When testing the feet first look to the hoofs. For it makes a great difference in the quality of the feet if they are thick rather than thin. Next you must not fail to notice whether the hoofs are high both in front and behind, or low. For high hoofs have the frog, as it is called, well off the ground; but flat hoofs tread with the strongest and weakest part of the foot simultaneously, like a bow-legged man. Moreover, Simon says that the ring, too, is a clear test of good feet: and he is right; for a hollow hoof rings like a cymbal in striking the ground.[*](M. Bourgelat, in his preface to the second volume of Les Elemens Hippiatriques reprehends this remark as trifling and false; and if our author is to be understood literally, the criticism is certainly just.—Berenger 1.221. Yet it is unlikely that Simon and X. were both mistaken.)

Having begun here, we will proceed upwards by successive steps to the rest of the body.

The bones (of the pastern) above the hoofs and below the fetlocks should not be too upright, like a goat’s: such legs give too hard a tread, jar the rider, and are more liable to inflammation. Nor yet should the bones be too low,[*](The pasterns (of the hackney) should neither be too oblique, which bespeaks weakness: nor too straight, which wears the horse out and is unpleasant to the rider.—Blair in Loudon’s Agriculture.) else the fetlocks are likely to become bare and sore when the horse is ridden over clods or stones.

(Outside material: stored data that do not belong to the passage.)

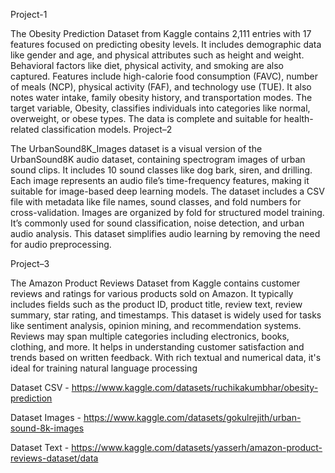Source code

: Project-1 
 
The Obesity Prediction Dataset from Kaggle contains 2,111 entries with 17 features focused on 
predicting obesity levels. It includes demographic data like gender and age, and physical attributes such 
as height and weight. Behavioral factors like diet, physical activity, and smoking are also captured. 
Features include high-calorie food consumption (FAVC), number of meals (NCP), physical activity 
(FAF), and technology use (TUE). It also notes water intake, family obesity history, and transportation 
modes. The target variable, Obesity, classifies individuals into categories like normal, overweight, or 
obese types. The data is complete and suitable for health-related classification models. 
Project–2 
 
The UrbanSound8K_Images dataset is a visual version of the UrbanSound8K audio dataset, containing 
spectrogram images of urban sound clips. It includes 10 sound classes like dog bark, siren, and drilling. 
Each image represents an audio file’s time-frequency features, making it suitable for image-based deep 
learning models. The dataset includes a CSV file with metadata like file names, sound classes, and fold 
numbers for cross-validation. Images are organized by fold for structured model training. It’s commonly 
used for sound classification, noise detection, and urban audio analysis. This dataset simplifies audio 
learning by removing the need for audio preprocessing. 
 
Project–3 
 
The Amazon Product Reviews Dataset from Kaggle contains customer reviews and ratings for various 
products sold on Amazon. It typically includes fields such as the product ID, product title, review text, 
review summary, star rating, and timestamps. This dataset is widely used for tasks like sentiment analysis, 
opinion mining, and recommendation systems. Reviews may span multiple categories including 
electronics, books, clothing, and more. It helps in understanding customer satisfaction and trends based 
on written feedback. With rich textual and numerical data, it's ideal for training natural language 
processing

Dataset CSV - https://www.kaggle.com/datasets/ruchikakumbhar/obesity-prediction

Dataset Images - https://www.kaggle.com/datasets/gokulrejith/urban-sound-8k-images

Dataset Text - https://www.kaggle.com/datasets/yasserh/amazon-product-reviews-dataset/data
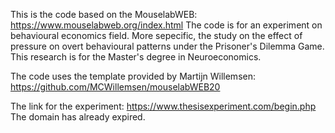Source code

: This is the code based on the MouselabWEB: https://www.mouselabweb.org/index.html
The code is for an experiment on behavioural economics field. More sepecific, the study on the effect of pressure on overt behavioural patterns under the Prisoner's Dilemma Game. This research is for the Master's degree in Neuroeconomics. 

The code uses the template provided by Martijn Willemsen: https://github.com/MCWillemsen/mouselabWEB20

The link for the experiment: https://www.thesisexperiment.com/begin.php
The domain has already expired. 
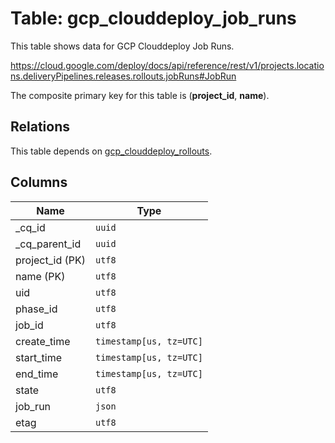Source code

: # Table: gcp_clouddeploy_job_runs

This table shows data for GCP Clouddeploy Job Runs.

https://cloud.google.com/deploy/docs/api/reference/rest/v1/projects.locations.deliveryPipelines.releases.rollouts.jobRuns#JobRun

The composite primary key for this table is (**project_id**, **name**).

## Relations

This table depends on [gcp_clouddeploy_rollouts](gcp_clouddeploy_rollouts.md).

## Columns

| Name          | Type          |
| ------------- | ------------- |
|_cq_id|`uuid`|
|_cq_parent_id|`uuid`|
|project_id (PK)|`utf8`|
|name (PK)|`utf8`|
|uid|`utf8`|
|phase_id|`utf8`|
|job_id|`utf8`|
|create_time|`timestamp[us, tz=UTC]`|
|start_time|`timestamp[us, tz=UTC]`|
|end_time|`timestamp[us, tz=UTC]`|
|state|`utf8`|
|job_run|`json`|
|etag|`utf8`|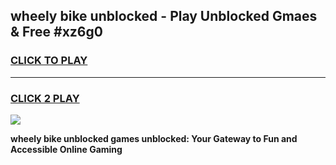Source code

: 
## wheely bike unblocked - Play Unblocked Gmaes & Free #xz6g0
<h3>
<a href="https://news.freeplayer.one?title=wheely_bike_unblocked&ref=24F">CLICK TO PLAY</a></h3>
<hr>

<h3>
<a href="https://news.freeplayer.one?title=wheely_bike_unblocked&ref=24F">CLICK 2 PLAY</a>
  
</h3>

<a href="https://news.freeplayer.one?title=wheely_bike_unblocked&ref=24F/"><img src="https://clearcache.store/games.png"></a>


**wheely bike unblocked games unblocked: Your Gateway to Fun and Accessible Online Gaming**
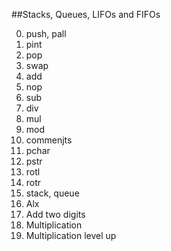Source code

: ##Stacks, Queues, LIFOs and FIFOs

0. push, pall
1. pint
2. pop
3. swap
4. add
5. nop
6. sub
7. div
8. mul
9. mod
10. commenjts
11. pchar
1. pstr
13. rotl
14. rotr
15. stack, queue
16. Alx
17. Add two digits
18. Multiplication
19. Multiplication level up
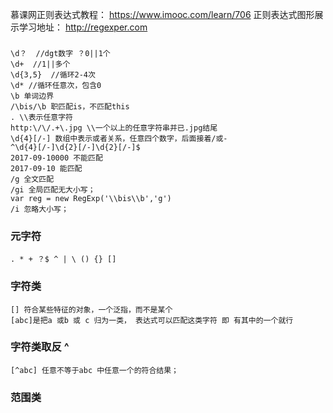 慕课网正则表达式教程：
https://www.imooc.com/learn/706 
正则表达式图形展示学习地址：
http://regexper.com
### 
    \d？  //dgt数字 ？0||1个
    \d+  //1||多个
    \d{3,5}  //循环2-4次
    \d* //循环任意次，包含0
    \b 单词边界
    /\bis/\b 职匹配is，不匹配this
    . \\表示任意字符
    http:\/\/.+\.jpg \\一个以上的任意字符串并已.jpg结尾
    \d{4}[/-] 数组中表示或者关系，任意四个数字，后面接着/或-
    ^\d{4}[/-]\d{2}[/-]\d{2}[/-]$
    2017-09-10000 不能匹配
    2017-09-10 能匹配
    /g 全文匹配
    /gi 全局匹配无大小写；
    var reg = new RegExp('\\bis\\b','g')
    /i 忽略大小写；

### 元字符
    . * + ？$ ^ | \ () {} []
### 字符类 
    [] 符合某些特征的对象，一个泛指，而不是某个
    [abc]是把a 或b 或 c 归为一类， 表达式可以匹配这类字符 即 有其中的一个就行 
### 字符类取反 ^
    [^abc] 任意不等于abc 中任意一个的符合结果；
### 范围类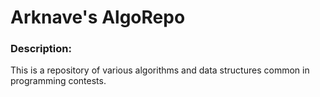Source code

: Arknave's AlgoRepo
===

### Description: 
This is a repository of various algorithms and data structures common in programming contests.
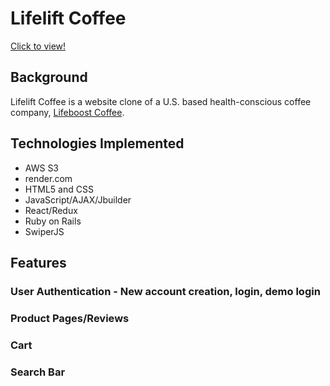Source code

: # Lifelift Coffee

[Click to view!](https://lifeliftcoffee.onrender.com/)

## Background

Lifelift Coffee is a website clone of a U.S. based health-conscious coffee company, [Lifeboost Coffee](https://lifeboostcoffee.com/).

## Technologies Implemented

* AWS S3
* render.com
* HTML5 and CSS
* JavaScript/AJAX/Jbuilder
* React/Redux
* Ruby on Rails
* SwiperJS

## Features

### User Authentication - New account creation, login, demo login

### Product Pages/Reviews

### Cart 

### Search Bar

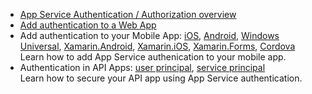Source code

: * [App Service Authentication / Authorization overview](../articles/app-service/app-service-authentication-overview.md)
* [Add authentication to a Web App](../articles/app-service-web/app-service-web-get-started-2.md#authenticate-your-users)
* Add authentication to your Mobile App: [iOS](../articles/app-service-mobile/app-service-mobile-ios-get-started-users.md), [Android](../articles/app-service-mobile/app-service-mobile-android-get-started-users.md), [Windows Universal](../articles/app-service-mobile/app-service-mobile-windows-store-dotnet-get-started-users.md), [Xamarin.Android](../articles/app-service-mobile/app-service-mobile-xamarin-android-get-started-users.md), [Xamarin.iOS](../articles/app-service-mobile/app-service-mobile-xamarin-ios-get-started-users.md), [Xamarin.Forms](../articles/app-service-mobile/app-service-mobile-xamarin-forms-get-started-users.md), [Cordova](../articles/app-service-mobile/app-service-mobile-cordova-get-started-users.md)  
  Learn how to add App Service authenication to your mobile app.
* Authentication in API Apps: [user principal](../articles/app-service-api/app-service-api-dotnet-user-principal-auth.md), [service principal](../articles/app-service-api/app-service-api-dotnet-service-principal-auth.md)  
  Learn how to secure your API app using App Service authentication.

[android-get-started-users]: ../articles/app-service-mobile/app-service-mobile-android-get-started-users.md
[cordova-get-started-users]: ../articles/app-service-mobile/app-service-mobile-cordova-get-started-users.md
[windows-get-started-users]: ../articles/app-service-mobile/app-service-mobile-windows-store-dotnet-get-started-users.md
[xamarin-ios-get-started-users]: ../articles/app-service-mobile/app-service-mobile-xamarin-ios-get-started-users.md
[xamarin-android-get-started-users]: ../articles/app-service-mobile/app-service-mobile-xamarin-android-get-started-users.md
[ios-get-started-users]: ../articles/app-service-mobile/app-service-mobile-ios-get-started-users.md
[xamarin-forms-get-started-users]: ../articles/app-service-mobile/app-service-mobile-xamarin-forms-get-started-users.md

The bones of the shanks should be thick,[*](Wide would be a more suitable word.) since these are the pillars of the body; but not thick with veins nor with flesh, else when the horse is ridden over hard ground, these parts are bound to become charged with blood and varicose; the legs will swell, and the skin will fall away, and when this gets loose the pin,[*](The Greek word means the fibula in man, but the fibula, of course, is no part of the shank in the horse. Morgan rightly says that X. writes throughout of the horse as he appears outwardly, and not of the skeleton (with which he was unacquainted), and that the allusion is to the back sinew of the shin.) too, is apt to give way and lame the horse.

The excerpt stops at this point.